10543 Background: Epigenetic sliencing of MGMT gene promoter in primary glioblastomas (GBM) of pts subsequently treated with temozolomide (TMZ) is associated with prolonged survival. Further, several studies have observed a change in MGMT silencing in paired primary and recurrent GBM. However, the relationship between this “MGMT switch” and patients outcome is largely unknown. Methods: The study involved primary and recurrent tumor tissue samples from 53 GBM pts diagnosed and treated within the First Hospital of Jilin University from Jan 2003 to Nov 2010. After surgical treatment, all pts were subjected to radiotherapy with concomitant administration of TMZ (75 mg/m2/d), followed by 5 cycles of adjuvant TMZ given at 4-weeks intervals.
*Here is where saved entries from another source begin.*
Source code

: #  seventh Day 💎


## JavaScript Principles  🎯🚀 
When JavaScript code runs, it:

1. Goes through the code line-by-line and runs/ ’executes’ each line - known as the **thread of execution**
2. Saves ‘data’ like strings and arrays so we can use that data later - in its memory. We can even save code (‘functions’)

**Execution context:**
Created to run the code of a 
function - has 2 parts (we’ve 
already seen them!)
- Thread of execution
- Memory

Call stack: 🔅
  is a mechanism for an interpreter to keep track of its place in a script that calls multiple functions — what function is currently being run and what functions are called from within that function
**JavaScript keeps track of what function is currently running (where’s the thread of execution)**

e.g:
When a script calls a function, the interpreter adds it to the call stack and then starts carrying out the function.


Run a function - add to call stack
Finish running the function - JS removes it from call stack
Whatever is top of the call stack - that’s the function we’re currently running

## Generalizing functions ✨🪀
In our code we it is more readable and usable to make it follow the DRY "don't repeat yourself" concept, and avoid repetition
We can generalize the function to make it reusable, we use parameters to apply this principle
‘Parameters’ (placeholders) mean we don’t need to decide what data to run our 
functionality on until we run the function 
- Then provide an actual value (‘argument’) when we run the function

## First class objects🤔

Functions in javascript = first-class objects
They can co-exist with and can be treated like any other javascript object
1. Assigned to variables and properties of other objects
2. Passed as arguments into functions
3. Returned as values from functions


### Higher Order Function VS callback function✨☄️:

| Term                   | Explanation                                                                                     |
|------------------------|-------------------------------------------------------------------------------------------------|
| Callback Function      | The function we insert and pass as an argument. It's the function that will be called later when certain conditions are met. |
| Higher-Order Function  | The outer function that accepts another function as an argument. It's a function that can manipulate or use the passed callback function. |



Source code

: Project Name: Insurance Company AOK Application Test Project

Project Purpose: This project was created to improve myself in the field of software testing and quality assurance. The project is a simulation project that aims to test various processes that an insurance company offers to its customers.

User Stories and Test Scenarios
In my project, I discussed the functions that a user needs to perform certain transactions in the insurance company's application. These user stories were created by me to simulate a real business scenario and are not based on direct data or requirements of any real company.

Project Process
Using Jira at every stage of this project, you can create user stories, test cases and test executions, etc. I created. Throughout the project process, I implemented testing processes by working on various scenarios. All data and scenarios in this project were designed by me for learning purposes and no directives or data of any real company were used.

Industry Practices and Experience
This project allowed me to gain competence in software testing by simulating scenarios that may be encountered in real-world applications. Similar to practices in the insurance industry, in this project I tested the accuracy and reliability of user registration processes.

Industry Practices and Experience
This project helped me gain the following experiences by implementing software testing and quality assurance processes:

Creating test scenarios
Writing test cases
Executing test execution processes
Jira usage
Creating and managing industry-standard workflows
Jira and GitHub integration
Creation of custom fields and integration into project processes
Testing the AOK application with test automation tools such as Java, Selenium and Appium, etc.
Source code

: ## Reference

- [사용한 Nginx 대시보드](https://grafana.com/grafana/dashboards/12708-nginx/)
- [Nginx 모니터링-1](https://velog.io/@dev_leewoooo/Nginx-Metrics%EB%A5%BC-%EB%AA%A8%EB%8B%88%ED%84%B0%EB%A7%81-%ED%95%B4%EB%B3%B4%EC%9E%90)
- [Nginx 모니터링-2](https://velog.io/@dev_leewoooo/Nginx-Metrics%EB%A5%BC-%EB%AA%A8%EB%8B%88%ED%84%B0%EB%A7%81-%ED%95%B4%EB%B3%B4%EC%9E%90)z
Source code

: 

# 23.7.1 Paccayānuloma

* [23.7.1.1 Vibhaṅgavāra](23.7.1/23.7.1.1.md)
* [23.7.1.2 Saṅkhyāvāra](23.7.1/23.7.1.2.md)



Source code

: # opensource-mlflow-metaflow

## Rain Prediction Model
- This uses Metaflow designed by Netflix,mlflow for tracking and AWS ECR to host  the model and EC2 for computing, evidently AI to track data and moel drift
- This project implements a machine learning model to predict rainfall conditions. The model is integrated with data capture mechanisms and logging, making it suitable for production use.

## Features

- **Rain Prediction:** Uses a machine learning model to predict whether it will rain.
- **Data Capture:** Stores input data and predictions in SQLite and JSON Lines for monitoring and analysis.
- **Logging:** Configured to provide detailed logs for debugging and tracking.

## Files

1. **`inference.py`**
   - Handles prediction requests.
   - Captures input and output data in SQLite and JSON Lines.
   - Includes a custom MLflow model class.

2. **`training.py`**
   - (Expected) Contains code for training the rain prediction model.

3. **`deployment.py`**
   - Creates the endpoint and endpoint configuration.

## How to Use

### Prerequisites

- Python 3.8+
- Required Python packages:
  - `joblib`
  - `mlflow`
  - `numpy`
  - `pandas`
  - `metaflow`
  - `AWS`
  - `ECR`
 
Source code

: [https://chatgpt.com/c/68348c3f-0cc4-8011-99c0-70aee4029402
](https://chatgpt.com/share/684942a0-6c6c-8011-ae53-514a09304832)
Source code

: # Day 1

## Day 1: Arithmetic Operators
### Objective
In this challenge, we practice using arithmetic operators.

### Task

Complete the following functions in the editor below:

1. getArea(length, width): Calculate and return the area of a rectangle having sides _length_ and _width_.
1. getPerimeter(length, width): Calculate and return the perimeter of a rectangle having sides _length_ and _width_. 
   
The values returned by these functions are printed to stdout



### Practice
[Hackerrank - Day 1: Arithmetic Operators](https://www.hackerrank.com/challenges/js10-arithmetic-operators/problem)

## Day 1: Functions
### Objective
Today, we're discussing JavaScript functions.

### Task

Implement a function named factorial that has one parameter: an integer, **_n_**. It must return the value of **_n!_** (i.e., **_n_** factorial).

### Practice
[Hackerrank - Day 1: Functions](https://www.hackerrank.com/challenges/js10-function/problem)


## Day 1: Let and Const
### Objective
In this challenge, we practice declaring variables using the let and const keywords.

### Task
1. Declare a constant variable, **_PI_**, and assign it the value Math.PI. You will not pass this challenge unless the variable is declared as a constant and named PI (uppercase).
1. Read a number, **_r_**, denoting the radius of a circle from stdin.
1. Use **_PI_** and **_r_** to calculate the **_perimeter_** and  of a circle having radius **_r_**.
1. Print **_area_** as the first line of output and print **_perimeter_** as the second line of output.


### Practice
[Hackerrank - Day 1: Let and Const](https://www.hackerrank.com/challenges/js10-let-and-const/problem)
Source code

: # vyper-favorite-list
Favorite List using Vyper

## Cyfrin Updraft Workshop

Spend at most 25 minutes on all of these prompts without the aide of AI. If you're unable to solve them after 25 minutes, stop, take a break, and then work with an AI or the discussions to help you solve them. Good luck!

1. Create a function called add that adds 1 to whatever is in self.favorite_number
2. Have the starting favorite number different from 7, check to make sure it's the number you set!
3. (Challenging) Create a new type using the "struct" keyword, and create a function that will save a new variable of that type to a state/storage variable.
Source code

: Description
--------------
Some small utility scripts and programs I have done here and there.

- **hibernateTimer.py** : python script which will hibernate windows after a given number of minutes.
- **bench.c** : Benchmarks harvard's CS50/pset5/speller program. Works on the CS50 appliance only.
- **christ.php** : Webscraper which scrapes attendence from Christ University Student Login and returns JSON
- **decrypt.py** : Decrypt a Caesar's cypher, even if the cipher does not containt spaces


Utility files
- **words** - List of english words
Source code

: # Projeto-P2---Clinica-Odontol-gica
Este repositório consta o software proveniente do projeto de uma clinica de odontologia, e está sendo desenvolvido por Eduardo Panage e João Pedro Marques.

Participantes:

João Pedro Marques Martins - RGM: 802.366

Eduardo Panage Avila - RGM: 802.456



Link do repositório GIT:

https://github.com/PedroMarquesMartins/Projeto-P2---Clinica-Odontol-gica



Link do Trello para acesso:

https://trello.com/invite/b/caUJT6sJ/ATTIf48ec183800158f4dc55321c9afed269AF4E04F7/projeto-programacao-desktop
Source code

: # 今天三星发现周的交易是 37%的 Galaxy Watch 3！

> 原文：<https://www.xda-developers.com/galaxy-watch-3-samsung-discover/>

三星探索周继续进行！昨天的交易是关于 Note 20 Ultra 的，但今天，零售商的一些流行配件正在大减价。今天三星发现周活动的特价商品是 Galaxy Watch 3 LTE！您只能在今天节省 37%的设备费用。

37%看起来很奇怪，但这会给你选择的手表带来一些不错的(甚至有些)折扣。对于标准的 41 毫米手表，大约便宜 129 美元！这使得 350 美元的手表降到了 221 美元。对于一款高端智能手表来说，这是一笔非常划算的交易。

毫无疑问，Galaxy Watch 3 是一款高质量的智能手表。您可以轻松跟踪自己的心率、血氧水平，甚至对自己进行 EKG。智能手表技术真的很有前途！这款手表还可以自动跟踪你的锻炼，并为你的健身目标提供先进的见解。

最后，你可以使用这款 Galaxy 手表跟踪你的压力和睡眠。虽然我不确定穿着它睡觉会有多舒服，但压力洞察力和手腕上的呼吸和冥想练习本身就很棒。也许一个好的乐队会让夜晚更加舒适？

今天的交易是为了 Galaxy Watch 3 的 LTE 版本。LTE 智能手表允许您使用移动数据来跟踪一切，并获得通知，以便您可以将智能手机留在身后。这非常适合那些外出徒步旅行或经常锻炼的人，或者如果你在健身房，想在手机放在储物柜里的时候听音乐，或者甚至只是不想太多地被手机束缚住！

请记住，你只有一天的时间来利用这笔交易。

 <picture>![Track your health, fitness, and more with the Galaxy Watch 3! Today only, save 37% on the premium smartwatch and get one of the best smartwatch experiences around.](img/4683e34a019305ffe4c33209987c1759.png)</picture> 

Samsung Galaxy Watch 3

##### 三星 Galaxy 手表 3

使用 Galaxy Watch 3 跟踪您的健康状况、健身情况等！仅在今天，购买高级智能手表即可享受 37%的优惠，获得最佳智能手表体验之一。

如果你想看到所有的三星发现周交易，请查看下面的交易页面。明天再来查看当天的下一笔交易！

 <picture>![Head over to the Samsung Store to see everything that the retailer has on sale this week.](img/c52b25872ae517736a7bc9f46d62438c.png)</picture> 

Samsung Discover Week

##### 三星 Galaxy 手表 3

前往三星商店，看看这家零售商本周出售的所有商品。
Pts that experienced recurrent tumors received TMZ at a dose of 200 mg/m2/5 days for 4 weeks. 53 pts underwent 58 further operations after recurrence (5 pts received a third surgery). MGMT promoter methylation levels were determined using qMSP. The relationship between “MGMT switch” and clinical outcome was investigated. Results: Fifty three (M/F=33/20; median age: 49.2±3.6, range: 19.5-72.3 ys) underwent a first operation for GBM. qMSP analysis revealed MGMT promoter methylation in 19 pts (35.8%, group A, OS 31.5 ms); no methylation in 34 pts (64.2%, group B, OS 7.9 ms). In the recurrent tumors, MGMT promoter methylation was detected in 25 pts (47.2%); and no methylation in 28 pts (52.8%). Comparison of individual pairs of primary and recurrent GBMs revealed a changed methylation status in 10 (18.9%), including eight changed from unmethylated to methylated tumors (15.1%, group C, OS 29.4 ms), two changed from methylated to unmethylated tumors (3.8%, group D, OS 10.5 ms). Median overall survival was 12.1 ms. MGMT promoter methylation was significantly associated with a favorable clinical outcome (group A vs group B, p=0.0027). The outcome of pts were not significant different between A and C (p>0.01). Conclusions: The methylation status of the MGMT promoter was altered in 10 (18.9%) of 53 recurrent GBM after chemoradiotherapy. Eight pts changed from unmethylated to methylated who have a median overall survival similar to methylated pts. The pts changed from methylated to unmethylated who have poor outcome.